#### [What the task requires]
Give again, exactly as written, each line of the material below starting at the line that contains "generation analysis, an" and ending at the line that contains "the limitation of". Both ends count, and no other line does.
☆ ☆ ☆ ☆ ☆ ☆ ☆
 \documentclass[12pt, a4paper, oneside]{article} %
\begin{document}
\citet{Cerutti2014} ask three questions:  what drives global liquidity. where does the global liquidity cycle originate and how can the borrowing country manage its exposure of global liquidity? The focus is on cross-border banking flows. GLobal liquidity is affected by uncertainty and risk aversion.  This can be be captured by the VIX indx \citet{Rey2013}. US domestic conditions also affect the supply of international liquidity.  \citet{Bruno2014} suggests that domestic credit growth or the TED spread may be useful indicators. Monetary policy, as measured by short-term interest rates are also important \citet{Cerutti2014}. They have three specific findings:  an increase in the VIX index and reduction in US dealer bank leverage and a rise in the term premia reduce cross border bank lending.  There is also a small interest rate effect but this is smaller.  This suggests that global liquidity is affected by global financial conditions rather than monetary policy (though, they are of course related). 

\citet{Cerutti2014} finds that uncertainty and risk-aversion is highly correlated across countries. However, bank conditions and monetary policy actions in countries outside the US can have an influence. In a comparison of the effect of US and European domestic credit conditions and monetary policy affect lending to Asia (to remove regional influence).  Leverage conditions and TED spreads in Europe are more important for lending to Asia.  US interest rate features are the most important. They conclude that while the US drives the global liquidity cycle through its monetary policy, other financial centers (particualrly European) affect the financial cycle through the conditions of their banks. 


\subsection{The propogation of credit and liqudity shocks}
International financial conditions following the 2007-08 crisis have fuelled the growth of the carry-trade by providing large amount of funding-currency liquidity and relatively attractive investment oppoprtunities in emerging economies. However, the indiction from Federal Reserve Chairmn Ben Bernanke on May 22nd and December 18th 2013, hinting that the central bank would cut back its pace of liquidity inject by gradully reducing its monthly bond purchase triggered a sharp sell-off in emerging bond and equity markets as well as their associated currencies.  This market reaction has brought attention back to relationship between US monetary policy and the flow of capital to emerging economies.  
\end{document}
☆ ☆ ☆ ☆ ☆ ☆ ☆
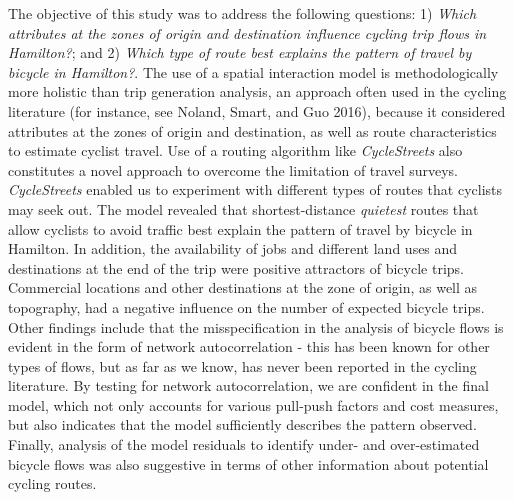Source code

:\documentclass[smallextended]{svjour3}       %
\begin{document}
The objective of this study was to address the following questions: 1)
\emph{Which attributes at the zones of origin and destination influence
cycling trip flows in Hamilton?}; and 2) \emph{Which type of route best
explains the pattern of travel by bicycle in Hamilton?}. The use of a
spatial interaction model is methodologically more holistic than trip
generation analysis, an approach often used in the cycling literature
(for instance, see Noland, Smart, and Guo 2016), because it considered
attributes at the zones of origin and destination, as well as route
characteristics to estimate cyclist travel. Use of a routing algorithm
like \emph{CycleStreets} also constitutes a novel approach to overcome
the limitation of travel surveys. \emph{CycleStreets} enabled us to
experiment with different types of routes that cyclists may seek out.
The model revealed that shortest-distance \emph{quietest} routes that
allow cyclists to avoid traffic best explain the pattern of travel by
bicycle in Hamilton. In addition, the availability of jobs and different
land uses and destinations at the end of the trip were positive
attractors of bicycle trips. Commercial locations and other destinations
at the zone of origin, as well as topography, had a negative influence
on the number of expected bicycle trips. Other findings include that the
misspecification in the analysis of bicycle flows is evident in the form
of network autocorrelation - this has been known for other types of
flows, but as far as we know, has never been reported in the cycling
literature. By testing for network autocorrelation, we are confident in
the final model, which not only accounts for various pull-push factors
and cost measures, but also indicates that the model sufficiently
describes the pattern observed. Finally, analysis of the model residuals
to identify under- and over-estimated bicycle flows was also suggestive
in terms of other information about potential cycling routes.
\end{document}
☆ ☆ ☆ ☆ ☆ ☆ ☆
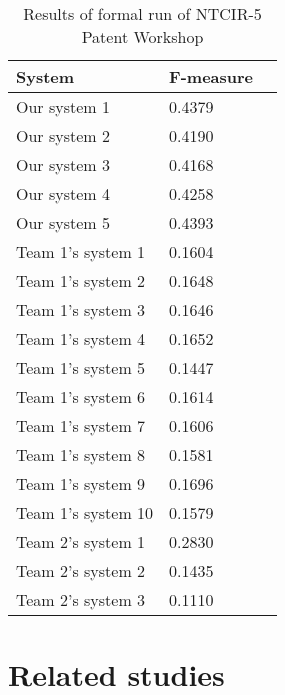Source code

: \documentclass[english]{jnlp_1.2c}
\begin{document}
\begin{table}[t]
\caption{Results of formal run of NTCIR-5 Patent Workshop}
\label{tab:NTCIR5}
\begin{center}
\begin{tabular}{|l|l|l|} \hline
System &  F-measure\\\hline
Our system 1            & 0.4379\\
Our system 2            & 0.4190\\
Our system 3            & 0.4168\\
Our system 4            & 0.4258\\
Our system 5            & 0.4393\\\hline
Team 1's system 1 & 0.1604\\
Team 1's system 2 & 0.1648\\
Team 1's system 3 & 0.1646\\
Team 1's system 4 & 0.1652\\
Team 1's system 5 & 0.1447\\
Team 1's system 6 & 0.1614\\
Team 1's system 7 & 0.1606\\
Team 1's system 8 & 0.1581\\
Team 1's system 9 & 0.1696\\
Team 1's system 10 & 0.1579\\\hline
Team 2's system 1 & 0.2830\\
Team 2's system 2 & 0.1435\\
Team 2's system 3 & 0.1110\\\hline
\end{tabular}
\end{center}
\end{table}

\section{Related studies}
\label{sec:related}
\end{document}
☆ ☆ ☆ ☆ ☆ ☆ ☆
#### [Written solution]
generation analysis, an approach often used in the cycling literature
(for instance, see Noland, Smart, and Guo 2016), because it considered
attributes at the zones of origin and destination, as well as route
characteristics to estimate cyclist travel. Use of a routing algorithm
like \emph{CycleStreets} also constitutes a novel approach to overcome
the limitation of travel surveys. \emph{CycleStreets} enabled us to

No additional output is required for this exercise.